没有哪一种寂静是不好的。现在,寂静虽然少了人气,却多了几分自然的味道。我并不是一下子就接受这个带着荒芜味道的自然的,它让我觉得陌生,而陌生总是让人心生恐惧。我一点点跟它接近,像一个学着走路的孩子,伸出手,努力抓住每一件东西,握得牢牢的,把自己稳住。等我终于和这片陌生的土地混熟了,我就不再害怕。
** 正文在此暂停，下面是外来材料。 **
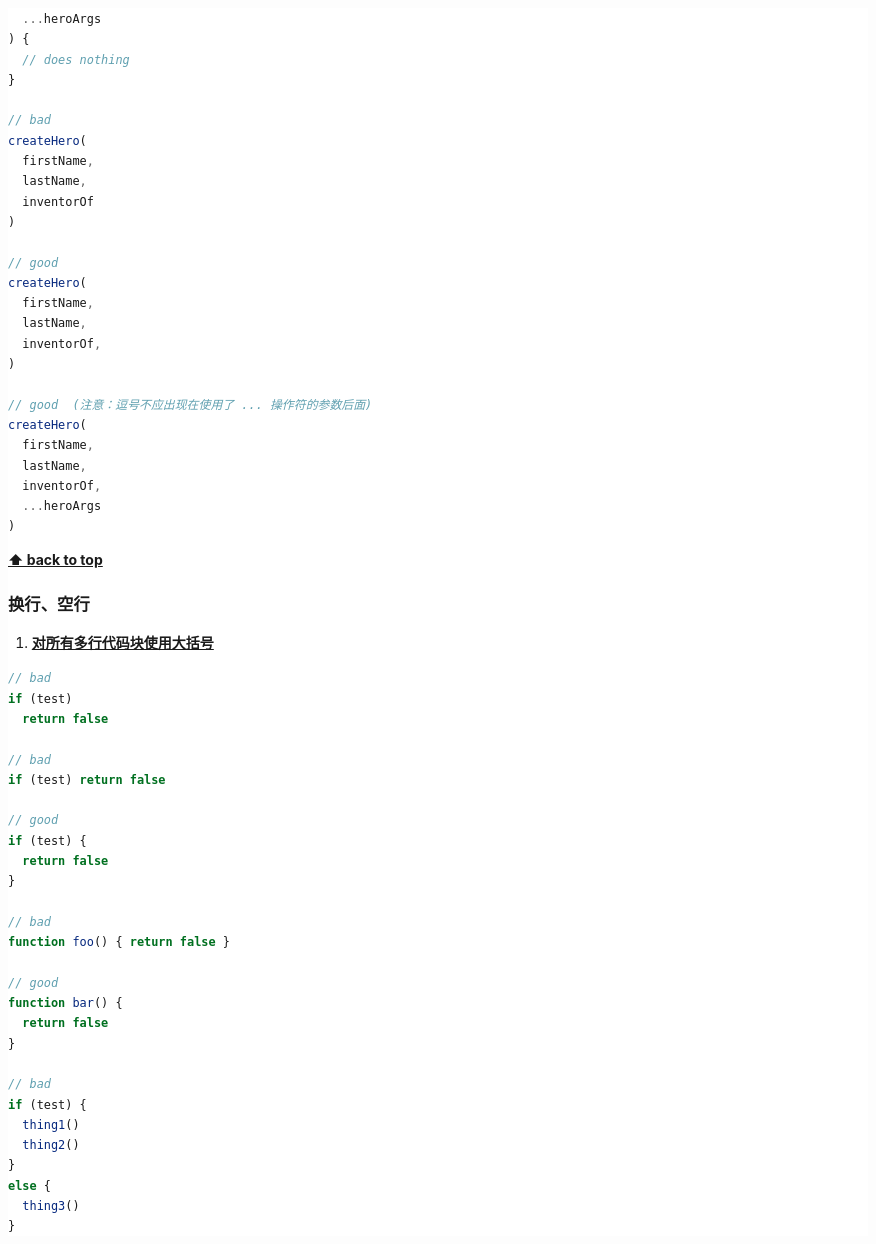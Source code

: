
   ```javascript
    ...heroArgs
  ) {
    // does nothing
  }

  // bad
  createHero(
    firstName,
    lastName,
    inventorOf
  )

  // good
  createHero(
    firstName,
    lastName,
    inventorOf,
  )

  // good  (注意：逗号不应出现在使用了 ... 操作符的参数后面)
  createHero(
    firstName,
    lastName,
    inventorOf,
    ...heroArgs
  )
  ```

**[⬆ back to top](#page_with_curl-table-of-contents)**

### 换行、空行

1. **[对所有多行代码块使用大括号](https://github.com/airbnb/javascript#blocks)**

  ```javascript
  // bad
  if (test)
    return false

  // bad
  if (test) return false

  // good
  if (test) {
    return false
  }

  // bad
  function foo() { return false }

  // good
  function bar() {
    return false
  }

  // bad
  if (test) {
    thing1()
    thing2()
  }
  else {
    thing3()
  }

  ```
我知道哪棵树长在哪里,我知道小河在哪里拐弯,我知道哪一座房屋已经完全被废弃,哪一座正有人在修理。我知道小路怎样走向大路,我知道大路通往哪里。即便在这午夜的黑暗里,所有这一切也清晰无比地显现在我的大脑之中。于是巨大的黑暗,也变得像一头温驯的大狮子,趴在我的脚边,安安静静。

 

时间从流逝的沙漏开始变得像和缓的河水,一波一波地在我的心里荡漾着。一天已经过去,新的一天又已经到来。日子的更替,也选择在黑夜当中。可是在寂静之中,我捕获了这个狡猾的家伙。我的心里有着一种胜利的喜悦,同时又听到了一种更大的寂静。寂静把麻木的灵性在慢慢地唤醒。它开始治疗早已变得迟钝的听力,接着拼接起破碎的记忆,随后又召回了久违的触觉和感知。午夜的雨打在树叶上、屋瓦上、台阶上、泥土上,层次分明。这样的雨声,仿佛是意念飘行的脚步。

 

现在是凌晨一点。我的意念在一个又一个画面之间穿梭。意念并不是杂乱无章,而是充满着美好、赞叹与欢喜。在寂静之中,心不会特意停留在某个地方,绑在心上的种种束缚,都被解开。心趁着黑夜在无边的时空里飞行。我看到旅居法国时寂寞无人的斯特拉斯堡,成团的雪花从窗前落下。我看到故乡草屋的屋檐上,冰棱融化成嘀答的水滴。我看到巴黎寓所的窗户在春天打开,一只鸽子飞进来,落在我的书桌上,咕咕地鸣叫。我看到一树的紫薇花,在我居住了二十年的南京公寓的窗外,被风一瓣瓣吹落。金刚经上说:“应无所住,而生其心。”如果听到了真正的寂静,心就不会停滞在某一处,心像被风吹起的羽毛,会在空中轻柔地舞动。

 

雨完全停了。凌晨两点,我躺到床上,窗子开着。我听到自己的心跳。血液从指尖回流到心脏,一路往下,直抵脚心,然后又盘旋着,回到指尖。我的呼吸变得绵长,身体也完全松驰。我睡着了。并没有完全睡着,只是身体睡了,意念还在飞行。意念的速度比宇宙中的光还要快。意念也可以慢腾腾地像一只懒猫那样行走。它不再走远,大概是累了。小河里一只青蛙叫了两声,我的意念不经意地去绕了一圈。不远,就在门外的小河边。芦苇已经出落得很是高挑,田字草又长出一大片,荇菜的叶子上挂满了水珠,鸭舌草正努力地往河滩上攀爬。青蛙躲了起来,不声不响,我看不到,也不想寻找,懒懒地回到床上的躯体中。这回,我是真正睡着了。

 

夜里,我做了一个梦。我梦见我沿着门外的小河往前走,拐了一个弯,就到了大海边上。一片月光照在大海上,海面像一片青色的麦田。一只海鸥从麦田中飞起来。天边已经有着熹微的晨光。从我眼前飞过的那只海鸥干净而漂亮,它朝我眨了眨眼睛,变成一个小黑点,消失在天地之间。它已经不见了,我却还听到它的鸣叫。四周安安静静,一片空灵。

 

我醒过来,我在想:寂静,也许是世间万物,都可以发出它本来的声音。它们各不相扰,默契和谐。庄子把它叫做天籁。老子把它叫做不可言说的道。